Cuando cumplí veinte años
la poesía me desilusionó
al cruzar Av. Juárez,
escuché:
"hola qué tal, soy el chico de las poesías
tu fiel admirador aunque no me conocías".
Inmediatamente sentí vergüenza.
Me apenaba creer que las mujeres
a las que escribía pensarán eso,
me aterró verme como un estúpido
coro de bachata.
Imaginé a mis amigos, sobre todo al cacas,
mofándose de mí poniendo la canción sin parar.

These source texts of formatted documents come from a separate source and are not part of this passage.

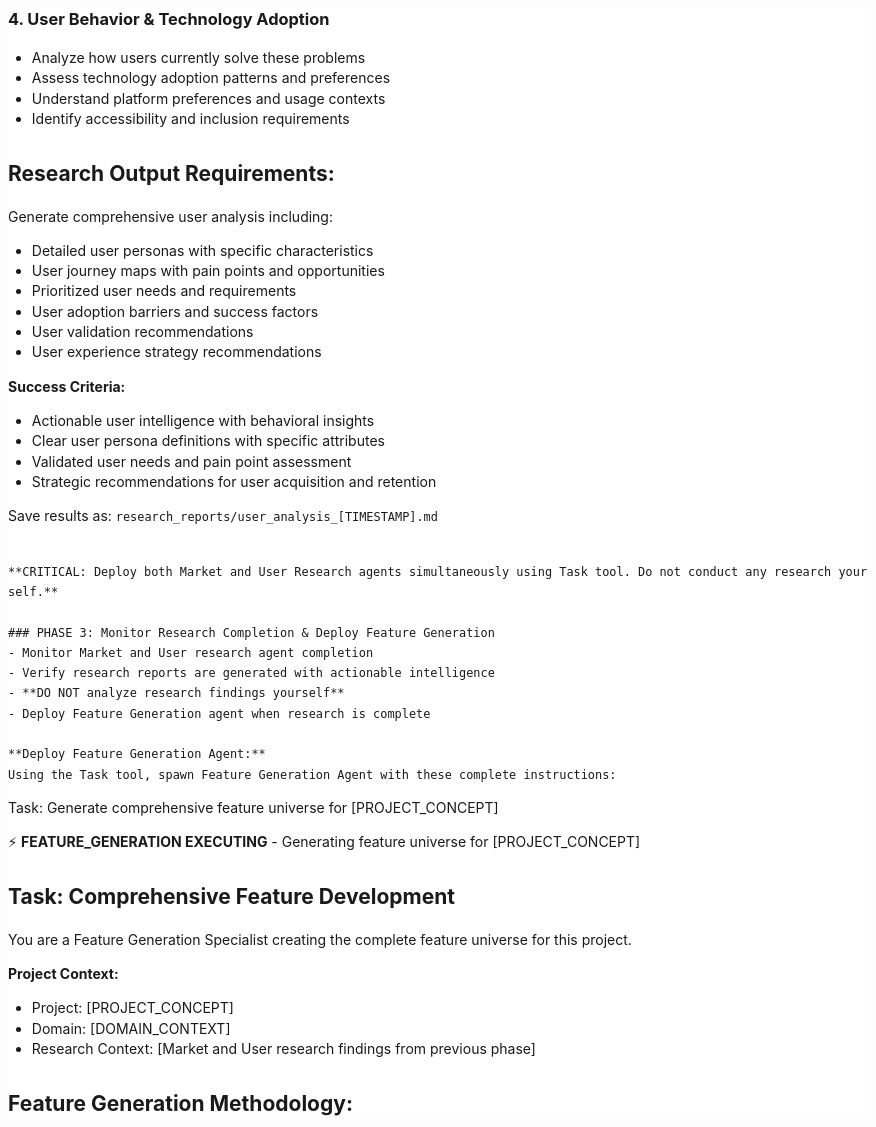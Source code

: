 ### 4. User Behavior & Technology Adoption
- Analyze how users currently solve these problems
- Assess technology adoption patterns and preferences
- Understand platform preferences and usage contexts
- Identify accessibility and inclusion requirements

## Research Output Requirements:

Generate comprehensive user analysis including:
- Detailed user personas with specific characteristics
- User journey maps with pain points and opportunities
- Prioritized user needs and requirements
- User adoption barriers and success factors
- User validation recommendations
- User experience strategy recommendations

**Success Criteria:**
- Actionable user intelligence with behavioral insights
- Clear user persona definitions with specific attributes
- Validated user needs and pain point assessment
- Strategic recommendations for user acquisition and retention

Save results as: `research_reports/user_analysis_[TIMESTAMP].md`
```

**CRITICAL: Deploy both Market and User Research agents simultaneously using Task tool. Do not conduct any research yourself.**

### PHASE 3: Monitor Research Completion & Deploy Feature Generation
- Monitor Market and User research agent completion
- Verify research reports are generated with actionable intelligence
- **DO NOT analyze research findings yourself**
- Deploy Feature Generation agent when research is complete

**Deploy Feature Generation Agent:**
Using the Task tool, spawn Feature Generation Agent with these complete instructions:

```
Task: Generate comprehensive feature universe for [PROJECT_CONCEPT]

⚡ **FEATURE_GENERATION EXECUTING** - Generating feature universe for [PROJECT_CONCEPT]

## Task: Comprehensive Feature Development

You are a Feature Generation Specialist creating the complete feature universe for this project.

**Project Context:**
- Project: [PROJECT_CONCEPT]
- Domain: [DOMAIN_CONTEXT]
- Research Context: [Market and User research findings from previous phase]

## Feature Generation Methodology:
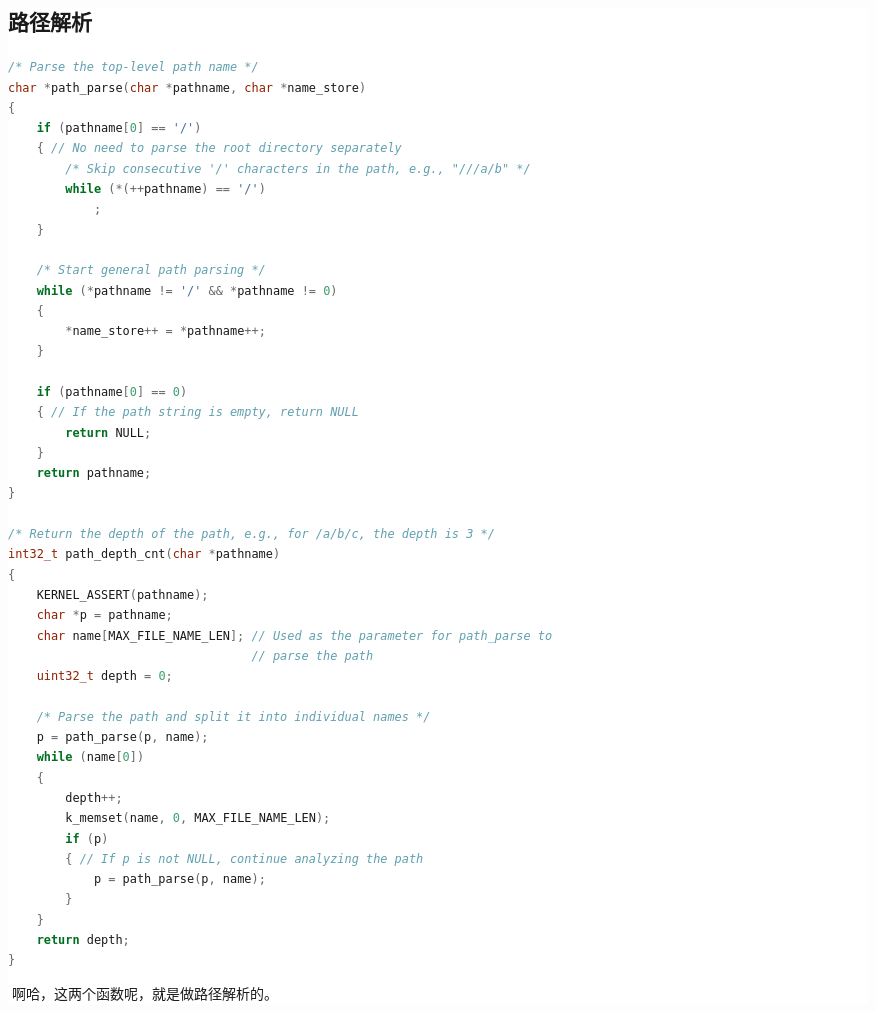 ## 路径解析

```c
/* Parse the top-level path name */
char *path_parse(char *pathname, char *name_store)
{
    if (pathname[0] == '/')
    { // No need to parse the root directory separately
        /* Skip consecutive '/' characters in the path, e.g., "///a/b" */
        while (*(++pathname) == '/')
            ;
    }

    /* Start general path parsing */
    while (*pathname != '/' && *pathname != 0)
    {
        *name_store++ = *pathname++;
    }

    if (pathname[0] == 0)
    { // If the path string is empty, return NULL
        return NULL;
    }
    return pathname;
}

/* Return the depth of the path, e.g., for /a/b/c, the depth is 3 */
int32_t path_depth_cnt(char *pathname)
{
    KERNEL_ASSERT(pathname);
    char *p = pathname;
    char name[MAX_FILE_NAME_LEN]; // Used as the parameter for path_parse to
                                  // parse the path
    uint32_t depth = 0;

    /* Parse the path and split it into individual names */
    p = path_parse(p, name);
    while (name[0])
    {
        depth++;
        k_memset(name, 0, MAX_FILE_NAME_LEN);
        if (p)
        { // If p is not NULL, continue analyzing the path
            p = path_parse(p, name);
        }
    }
    return depth;
}
```

​	啊哈，这两个函数呢，就是做路径解析的。
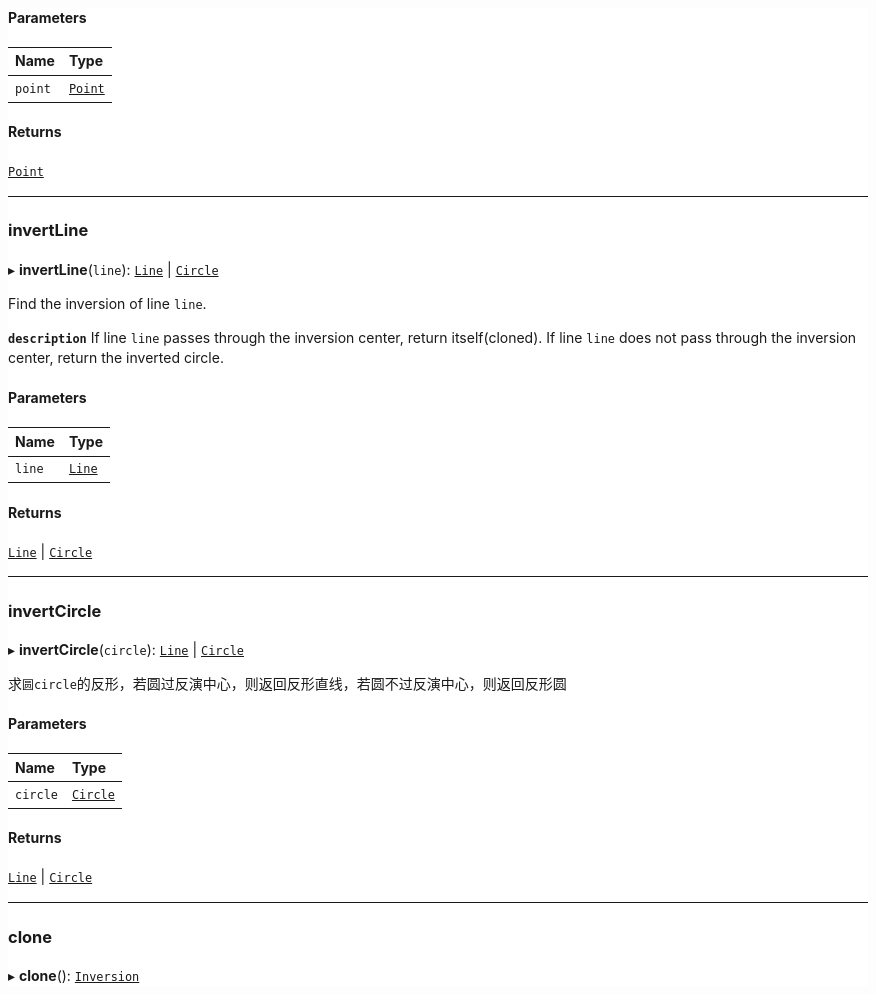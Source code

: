 #### Parameters

| Name | Type |
| :------ | :------ |
| `point` | [`Point`](Point.md) |

#### Returns

[`Point`](Point.md)

___

### invertLine

▸ **invertLine**(`line`): [`Line`](Line.md) \| [`Circle`](Circle.md)

Find the inversion of line `line`.

**`description`**
If line `line` passes through the inversion center, return itself(cloned).
If line `line` does not pass through the inversion center, return the inverted circle.

#### Parameters

| Name | Type |
| :------ | :------ |
| `line` | [`Line`](Line.md) |

#### Returns

[`Line`](Line.md) \| [`Circle`](Circle.md)

___

### invertCircle

▸ **invertCircle**(`circle`): [`Line`](Line.md) \| [`Circle`](Circle.md)

求`圆circle`的反形，若圆过反演中心，则返回反形直线，若圆不过反演中心，则返回反形圆

#### Parameters

| Name | Type |
| :------ | :------ |
| `circle` | [`Circle`](Circle.md) |

#### Returns

[`Line`](Line.md) \| [`Circle`](Circle.md)

___

### clone

▸ **clone**(): [`Inversion`](Inversion.md)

Recordé a los románticos alemanes, tal vez
a ellos sí les hubiera gustados esa canción,
incluso Goethe debe tener algún verso similar,
pero a mi me avergüenza, me da nauseas pensar
la figura del poeta como un cantante de sexo-bachata,
caribeño y de nombre Romeo.
Noches después, consternado, leí a Holderlin:
An die jungen dichter.
Reparé en en dos brillantes versos que hablaban
sobre la maduración de la poesía y la devoción
poética como acto de supervivencia.
Esa noche no podía dormir pensando en mi falta de
devoción, que pasados los siglos entre la era
de Holderlin y la mía debía traducirse como convicción;
pude dormir sin embargo, al pensar que Holderlin no tuvo
la oportunidad de escuchar una bachata.